Morons! I'm surrounded by Morons!
You know what? I'm gonna play your little game. I am. So you want college to be free. All right. A noble goal. Just one question: HOW THE HELL DO YOU PROPOSE WE PAY FOR THAT? Again, RECESSION! The money for this has to come from somewhere. And I live in Colorado. So guess what? We have something called the TABOR amendment (stands for the Taxpayer Bill of Rights), which states that taxes CANNOT be raised, FOR ANY REASON, unless it's put to a popular vote. So, you know, it's funny; actually it would be if it weren't just so damn sad. You kinda screwed yourselves with that thinking there. You want higher education to be free, but that wouldn't be possible without a massive tax hike, which is certainly impossible in a RECESSION, but you probably wouldn't approve it anyway. Enjoying your catch-22 there, asswipes?

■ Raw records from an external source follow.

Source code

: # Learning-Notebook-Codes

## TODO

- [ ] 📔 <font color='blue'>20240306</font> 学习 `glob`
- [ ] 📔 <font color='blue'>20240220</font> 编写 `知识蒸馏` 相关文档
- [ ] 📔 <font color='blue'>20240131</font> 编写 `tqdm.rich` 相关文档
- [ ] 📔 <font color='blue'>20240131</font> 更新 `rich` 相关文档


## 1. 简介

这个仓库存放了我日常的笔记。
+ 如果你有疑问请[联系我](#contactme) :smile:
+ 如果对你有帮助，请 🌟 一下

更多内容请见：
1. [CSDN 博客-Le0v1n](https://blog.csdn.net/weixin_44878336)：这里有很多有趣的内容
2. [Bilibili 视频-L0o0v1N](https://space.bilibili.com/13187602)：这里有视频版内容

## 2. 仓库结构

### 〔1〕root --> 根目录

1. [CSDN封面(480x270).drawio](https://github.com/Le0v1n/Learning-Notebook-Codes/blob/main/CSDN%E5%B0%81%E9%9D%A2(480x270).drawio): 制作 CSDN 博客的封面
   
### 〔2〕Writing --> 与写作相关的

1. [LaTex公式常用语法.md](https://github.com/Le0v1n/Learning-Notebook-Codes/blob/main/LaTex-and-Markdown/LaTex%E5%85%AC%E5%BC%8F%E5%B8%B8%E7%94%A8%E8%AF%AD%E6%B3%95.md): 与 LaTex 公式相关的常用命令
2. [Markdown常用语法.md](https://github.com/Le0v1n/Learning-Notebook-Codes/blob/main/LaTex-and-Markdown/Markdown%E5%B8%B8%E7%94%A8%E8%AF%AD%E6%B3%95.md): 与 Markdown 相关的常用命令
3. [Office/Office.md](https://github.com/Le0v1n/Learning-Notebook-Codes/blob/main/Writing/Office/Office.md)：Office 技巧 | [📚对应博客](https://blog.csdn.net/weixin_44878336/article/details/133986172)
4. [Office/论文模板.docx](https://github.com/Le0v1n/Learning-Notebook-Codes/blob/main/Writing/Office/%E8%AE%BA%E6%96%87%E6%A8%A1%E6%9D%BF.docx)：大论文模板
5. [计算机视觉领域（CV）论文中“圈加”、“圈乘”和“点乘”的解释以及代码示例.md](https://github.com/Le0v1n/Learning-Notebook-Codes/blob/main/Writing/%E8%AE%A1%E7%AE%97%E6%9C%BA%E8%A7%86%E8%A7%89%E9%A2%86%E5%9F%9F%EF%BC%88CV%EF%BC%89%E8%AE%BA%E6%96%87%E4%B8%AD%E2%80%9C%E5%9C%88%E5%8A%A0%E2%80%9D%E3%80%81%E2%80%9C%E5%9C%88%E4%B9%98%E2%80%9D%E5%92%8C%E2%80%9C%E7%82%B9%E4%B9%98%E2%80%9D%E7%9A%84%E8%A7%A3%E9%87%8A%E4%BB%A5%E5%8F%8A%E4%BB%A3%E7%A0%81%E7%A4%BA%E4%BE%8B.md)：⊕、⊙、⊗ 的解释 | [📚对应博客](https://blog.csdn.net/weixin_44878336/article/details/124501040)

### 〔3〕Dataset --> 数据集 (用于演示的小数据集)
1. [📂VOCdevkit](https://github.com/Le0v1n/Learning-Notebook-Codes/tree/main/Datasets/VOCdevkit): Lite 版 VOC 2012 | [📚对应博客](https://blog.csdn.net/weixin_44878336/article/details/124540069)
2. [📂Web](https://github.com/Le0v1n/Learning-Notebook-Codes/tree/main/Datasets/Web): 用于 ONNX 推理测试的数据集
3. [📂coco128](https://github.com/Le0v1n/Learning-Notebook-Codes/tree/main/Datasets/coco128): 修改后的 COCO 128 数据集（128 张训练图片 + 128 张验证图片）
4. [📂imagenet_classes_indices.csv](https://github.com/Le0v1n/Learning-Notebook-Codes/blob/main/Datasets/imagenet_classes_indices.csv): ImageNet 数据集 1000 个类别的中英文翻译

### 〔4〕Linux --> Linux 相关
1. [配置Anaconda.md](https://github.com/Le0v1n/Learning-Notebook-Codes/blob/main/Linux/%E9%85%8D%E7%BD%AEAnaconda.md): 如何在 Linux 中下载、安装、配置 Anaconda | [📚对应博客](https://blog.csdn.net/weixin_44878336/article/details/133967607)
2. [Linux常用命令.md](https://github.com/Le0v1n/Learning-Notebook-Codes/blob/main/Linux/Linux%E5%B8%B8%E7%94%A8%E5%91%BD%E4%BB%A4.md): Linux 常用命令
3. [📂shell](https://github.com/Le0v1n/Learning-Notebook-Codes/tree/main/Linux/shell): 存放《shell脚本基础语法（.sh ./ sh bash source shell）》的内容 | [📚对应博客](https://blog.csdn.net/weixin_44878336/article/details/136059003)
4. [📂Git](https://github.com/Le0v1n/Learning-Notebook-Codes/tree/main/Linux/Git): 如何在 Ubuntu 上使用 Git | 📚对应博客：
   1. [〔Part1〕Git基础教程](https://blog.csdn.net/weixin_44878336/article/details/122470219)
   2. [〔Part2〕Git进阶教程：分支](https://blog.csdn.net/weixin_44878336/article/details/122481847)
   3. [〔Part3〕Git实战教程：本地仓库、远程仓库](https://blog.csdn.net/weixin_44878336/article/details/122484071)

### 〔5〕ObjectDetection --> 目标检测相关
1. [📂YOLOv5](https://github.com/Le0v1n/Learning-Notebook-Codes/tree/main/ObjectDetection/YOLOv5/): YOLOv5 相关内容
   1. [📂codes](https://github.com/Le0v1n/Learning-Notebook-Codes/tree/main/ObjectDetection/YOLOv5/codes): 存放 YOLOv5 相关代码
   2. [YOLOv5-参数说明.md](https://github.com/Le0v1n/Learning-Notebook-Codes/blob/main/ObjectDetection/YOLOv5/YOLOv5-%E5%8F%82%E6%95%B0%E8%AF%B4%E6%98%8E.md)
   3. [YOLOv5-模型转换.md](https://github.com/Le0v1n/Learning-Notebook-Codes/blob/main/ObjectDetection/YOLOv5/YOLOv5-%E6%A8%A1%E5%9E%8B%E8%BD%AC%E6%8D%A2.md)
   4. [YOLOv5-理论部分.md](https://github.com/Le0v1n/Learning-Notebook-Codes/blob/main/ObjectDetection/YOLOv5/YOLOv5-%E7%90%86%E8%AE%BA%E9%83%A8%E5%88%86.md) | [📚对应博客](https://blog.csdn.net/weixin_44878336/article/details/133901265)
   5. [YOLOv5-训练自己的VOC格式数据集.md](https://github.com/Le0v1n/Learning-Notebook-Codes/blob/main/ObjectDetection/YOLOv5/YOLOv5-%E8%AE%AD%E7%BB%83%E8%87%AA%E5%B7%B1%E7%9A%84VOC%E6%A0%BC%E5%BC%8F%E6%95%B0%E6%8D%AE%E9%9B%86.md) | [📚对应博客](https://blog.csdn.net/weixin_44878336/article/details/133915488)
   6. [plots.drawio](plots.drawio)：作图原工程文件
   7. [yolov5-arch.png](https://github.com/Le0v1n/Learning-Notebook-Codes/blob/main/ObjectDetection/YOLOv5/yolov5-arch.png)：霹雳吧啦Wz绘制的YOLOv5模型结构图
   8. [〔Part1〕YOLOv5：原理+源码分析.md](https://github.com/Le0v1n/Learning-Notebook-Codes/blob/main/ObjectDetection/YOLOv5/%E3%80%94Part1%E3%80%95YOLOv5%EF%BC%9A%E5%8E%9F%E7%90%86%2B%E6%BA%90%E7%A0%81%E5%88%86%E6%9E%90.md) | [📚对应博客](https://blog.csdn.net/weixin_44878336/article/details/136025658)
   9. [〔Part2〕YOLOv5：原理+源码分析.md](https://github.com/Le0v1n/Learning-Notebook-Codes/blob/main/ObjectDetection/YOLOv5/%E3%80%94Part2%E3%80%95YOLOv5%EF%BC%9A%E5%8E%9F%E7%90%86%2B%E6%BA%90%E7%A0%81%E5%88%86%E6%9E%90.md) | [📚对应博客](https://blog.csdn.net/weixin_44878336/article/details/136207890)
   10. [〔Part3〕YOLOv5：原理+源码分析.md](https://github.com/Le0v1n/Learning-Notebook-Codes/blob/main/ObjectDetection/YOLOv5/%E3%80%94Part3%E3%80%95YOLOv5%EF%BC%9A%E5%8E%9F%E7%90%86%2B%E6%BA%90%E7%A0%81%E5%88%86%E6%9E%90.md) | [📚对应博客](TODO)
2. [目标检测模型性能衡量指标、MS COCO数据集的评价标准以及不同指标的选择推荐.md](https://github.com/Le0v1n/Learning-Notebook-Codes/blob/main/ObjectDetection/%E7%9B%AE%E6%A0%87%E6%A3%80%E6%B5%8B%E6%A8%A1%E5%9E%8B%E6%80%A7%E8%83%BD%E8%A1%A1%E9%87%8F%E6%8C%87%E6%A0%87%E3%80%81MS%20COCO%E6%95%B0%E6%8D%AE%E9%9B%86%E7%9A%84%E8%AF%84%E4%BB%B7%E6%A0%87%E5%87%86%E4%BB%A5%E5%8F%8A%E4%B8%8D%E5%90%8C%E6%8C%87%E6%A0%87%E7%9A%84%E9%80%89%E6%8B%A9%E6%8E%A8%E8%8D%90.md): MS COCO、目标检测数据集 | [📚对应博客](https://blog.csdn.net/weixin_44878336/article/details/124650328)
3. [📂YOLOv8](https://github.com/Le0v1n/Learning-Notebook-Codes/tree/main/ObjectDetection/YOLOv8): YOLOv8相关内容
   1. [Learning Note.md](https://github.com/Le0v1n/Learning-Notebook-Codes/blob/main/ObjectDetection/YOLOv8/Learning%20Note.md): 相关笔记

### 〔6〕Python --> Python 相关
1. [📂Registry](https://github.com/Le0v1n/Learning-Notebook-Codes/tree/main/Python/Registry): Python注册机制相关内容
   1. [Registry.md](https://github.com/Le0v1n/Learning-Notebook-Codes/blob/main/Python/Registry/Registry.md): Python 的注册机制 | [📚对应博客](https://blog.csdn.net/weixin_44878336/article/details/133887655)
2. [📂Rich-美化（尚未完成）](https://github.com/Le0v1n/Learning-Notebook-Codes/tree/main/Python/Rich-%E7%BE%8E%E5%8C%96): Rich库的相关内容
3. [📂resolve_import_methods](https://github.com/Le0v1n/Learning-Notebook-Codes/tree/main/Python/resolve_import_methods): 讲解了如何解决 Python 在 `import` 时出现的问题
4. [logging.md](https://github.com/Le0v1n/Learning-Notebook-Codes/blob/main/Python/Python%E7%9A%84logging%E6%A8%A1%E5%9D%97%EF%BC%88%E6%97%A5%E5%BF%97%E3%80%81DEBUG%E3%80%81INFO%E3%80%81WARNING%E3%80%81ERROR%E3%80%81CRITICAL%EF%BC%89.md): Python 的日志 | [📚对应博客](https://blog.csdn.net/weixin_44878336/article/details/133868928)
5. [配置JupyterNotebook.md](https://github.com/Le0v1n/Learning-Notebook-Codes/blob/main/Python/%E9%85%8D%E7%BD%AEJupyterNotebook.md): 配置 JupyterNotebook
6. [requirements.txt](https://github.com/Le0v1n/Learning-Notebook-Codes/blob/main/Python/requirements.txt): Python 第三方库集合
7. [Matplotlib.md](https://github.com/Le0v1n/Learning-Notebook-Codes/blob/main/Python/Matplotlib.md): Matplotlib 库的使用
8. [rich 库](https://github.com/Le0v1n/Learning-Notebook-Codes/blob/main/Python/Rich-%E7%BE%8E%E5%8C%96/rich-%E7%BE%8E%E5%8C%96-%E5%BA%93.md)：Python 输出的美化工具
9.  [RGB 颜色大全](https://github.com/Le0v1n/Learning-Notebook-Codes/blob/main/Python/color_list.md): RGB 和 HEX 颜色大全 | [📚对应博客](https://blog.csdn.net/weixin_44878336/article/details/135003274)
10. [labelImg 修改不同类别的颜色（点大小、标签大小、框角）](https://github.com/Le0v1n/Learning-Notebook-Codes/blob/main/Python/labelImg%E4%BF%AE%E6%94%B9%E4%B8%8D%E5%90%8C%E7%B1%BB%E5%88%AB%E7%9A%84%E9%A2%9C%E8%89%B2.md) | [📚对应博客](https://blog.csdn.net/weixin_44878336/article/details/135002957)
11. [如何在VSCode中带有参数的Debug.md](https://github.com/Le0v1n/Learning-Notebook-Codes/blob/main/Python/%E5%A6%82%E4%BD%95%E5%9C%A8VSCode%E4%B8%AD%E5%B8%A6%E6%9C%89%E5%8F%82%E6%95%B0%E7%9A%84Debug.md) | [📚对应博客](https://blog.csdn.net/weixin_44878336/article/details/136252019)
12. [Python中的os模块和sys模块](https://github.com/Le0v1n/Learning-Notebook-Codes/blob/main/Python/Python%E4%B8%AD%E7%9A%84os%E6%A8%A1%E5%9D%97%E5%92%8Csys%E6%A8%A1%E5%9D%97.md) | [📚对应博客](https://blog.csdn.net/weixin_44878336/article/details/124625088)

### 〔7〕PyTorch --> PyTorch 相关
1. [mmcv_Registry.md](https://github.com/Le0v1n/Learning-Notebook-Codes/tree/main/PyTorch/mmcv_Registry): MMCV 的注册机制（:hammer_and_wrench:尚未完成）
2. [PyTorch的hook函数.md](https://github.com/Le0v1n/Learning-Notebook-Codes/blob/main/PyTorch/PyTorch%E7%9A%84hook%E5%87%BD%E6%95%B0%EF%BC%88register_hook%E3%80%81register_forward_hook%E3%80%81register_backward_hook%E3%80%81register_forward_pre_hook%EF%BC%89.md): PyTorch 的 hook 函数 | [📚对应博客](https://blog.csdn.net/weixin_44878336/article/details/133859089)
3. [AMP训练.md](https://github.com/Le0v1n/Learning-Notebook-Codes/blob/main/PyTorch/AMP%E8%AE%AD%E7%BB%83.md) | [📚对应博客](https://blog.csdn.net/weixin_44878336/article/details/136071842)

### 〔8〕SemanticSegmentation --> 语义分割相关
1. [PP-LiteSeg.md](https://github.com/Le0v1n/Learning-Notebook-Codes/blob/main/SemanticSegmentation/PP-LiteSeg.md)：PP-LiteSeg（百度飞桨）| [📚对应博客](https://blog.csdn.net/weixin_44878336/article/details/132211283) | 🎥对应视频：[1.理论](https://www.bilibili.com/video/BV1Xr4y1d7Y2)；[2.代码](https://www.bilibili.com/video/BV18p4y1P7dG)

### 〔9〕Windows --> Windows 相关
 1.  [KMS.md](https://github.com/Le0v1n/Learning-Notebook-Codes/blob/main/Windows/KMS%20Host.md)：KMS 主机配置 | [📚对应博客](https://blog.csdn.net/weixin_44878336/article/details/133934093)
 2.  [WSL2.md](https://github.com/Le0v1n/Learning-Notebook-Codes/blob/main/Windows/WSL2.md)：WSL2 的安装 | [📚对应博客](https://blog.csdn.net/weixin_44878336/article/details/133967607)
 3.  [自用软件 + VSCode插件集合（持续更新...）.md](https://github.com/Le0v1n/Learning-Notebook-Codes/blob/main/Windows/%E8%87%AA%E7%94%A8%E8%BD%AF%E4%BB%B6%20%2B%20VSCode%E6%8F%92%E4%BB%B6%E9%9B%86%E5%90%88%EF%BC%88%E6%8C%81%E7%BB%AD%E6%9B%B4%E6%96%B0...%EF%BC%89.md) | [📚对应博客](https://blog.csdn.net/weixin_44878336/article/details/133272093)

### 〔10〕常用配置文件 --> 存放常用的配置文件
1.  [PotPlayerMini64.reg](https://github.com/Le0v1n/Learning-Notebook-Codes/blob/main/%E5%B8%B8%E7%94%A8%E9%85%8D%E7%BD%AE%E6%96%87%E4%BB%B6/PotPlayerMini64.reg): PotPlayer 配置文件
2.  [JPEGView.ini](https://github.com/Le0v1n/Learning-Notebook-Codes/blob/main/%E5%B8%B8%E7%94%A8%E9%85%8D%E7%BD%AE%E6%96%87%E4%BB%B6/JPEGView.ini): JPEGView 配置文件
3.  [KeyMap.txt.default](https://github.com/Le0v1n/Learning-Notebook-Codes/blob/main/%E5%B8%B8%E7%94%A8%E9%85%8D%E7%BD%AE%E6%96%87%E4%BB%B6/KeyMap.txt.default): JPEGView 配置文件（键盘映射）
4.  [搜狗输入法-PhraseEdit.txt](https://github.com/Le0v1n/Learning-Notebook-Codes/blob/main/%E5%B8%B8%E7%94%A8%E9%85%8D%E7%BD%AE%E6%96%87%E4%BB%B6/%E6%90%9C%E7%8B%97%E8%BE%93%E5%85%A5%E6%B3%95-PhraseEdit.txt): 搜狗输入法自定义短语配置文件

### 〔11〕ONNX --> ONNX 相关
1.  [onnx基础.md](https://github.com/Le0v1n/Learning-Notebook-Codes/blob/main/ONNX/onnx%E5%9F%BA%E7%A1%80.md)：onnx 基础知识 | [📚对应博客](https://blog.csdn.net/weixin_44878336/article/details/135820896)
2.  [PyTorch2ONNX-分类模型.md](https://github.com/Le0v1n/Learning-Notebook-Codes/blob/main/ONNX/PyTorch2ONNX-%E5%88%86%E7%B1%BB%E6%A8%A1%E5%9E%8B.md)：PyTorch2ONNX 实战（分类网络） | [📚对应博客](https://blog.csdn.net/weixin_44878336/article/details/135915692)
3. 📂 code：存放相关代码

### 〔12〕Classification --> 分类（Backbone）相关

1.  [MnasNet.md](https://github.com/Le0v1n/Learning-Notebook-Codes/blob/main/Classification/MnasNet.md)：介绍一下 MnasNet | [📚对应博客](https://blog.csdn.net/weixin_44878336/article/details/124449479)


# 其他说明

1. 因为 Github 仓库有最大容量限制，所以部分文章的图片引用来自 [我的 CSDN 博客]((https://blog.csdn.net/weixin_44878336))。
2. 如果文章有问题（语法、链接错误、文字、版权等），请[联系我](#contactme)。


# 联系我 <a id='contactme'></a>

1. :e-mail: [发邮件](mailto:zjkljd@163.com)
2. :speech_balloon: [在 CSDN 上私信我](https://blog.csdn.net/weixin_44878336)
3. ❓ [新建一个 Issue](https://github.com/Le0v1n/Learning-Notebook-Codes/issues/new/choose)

But enough ranting. With most of my rants, I like to put forth solutions. Sensible solutions, even though they have less chance than I have at scoring a threesome with Jessica Alba and Kristen Bell just because they're sensible. So here's my solution: stop using a college education as the end-all and be-all of basic requirements for getting a job. There are plenty of people, most likely unemployed, who have a wealth of practical experience in their field but for one reason or another don't have a college education. And they can't go back to college because they're unemployed due to the RECESSION! Start putting practical experience on par with a college degree in the relevant field. People are going to college nowadays because they pretty much have to in order to not be a burger flipper with 50 years experience by the time they die. And the time and/or energy requirements leads them to take out loans. Which can put them tens of thousands of dollars in the red. Which they can't climb out of because of the RECESSION! So treat autodidacts with the same respect as college graduates. Perhaps better. Let's look at some notable autodidacts, shall we?: Leonardo da Vinci, Terry Pratchett, Frank Zappa, Danny Elfman, Nobuo Uematsu, Stephen Spielberg, Quentin Tarantino, Stanley Kubrik, Orson Welles, Ernest Hemingway, Errol Flynn, Friedrich Nietzsche, Benjamin Franklin, Socrates, Descartes, and finally Thomas Edison. If they tried to break in to their fields today they'd probably get laughed out because they didn't get a college degree. I'm not saying that a college degree isn't useful. I'm just saying that, especially during a recession, we should value the people with the drive and determination and sheer balls (or ovaries, as the case may be) to go it on their own just as much.
RECESSION!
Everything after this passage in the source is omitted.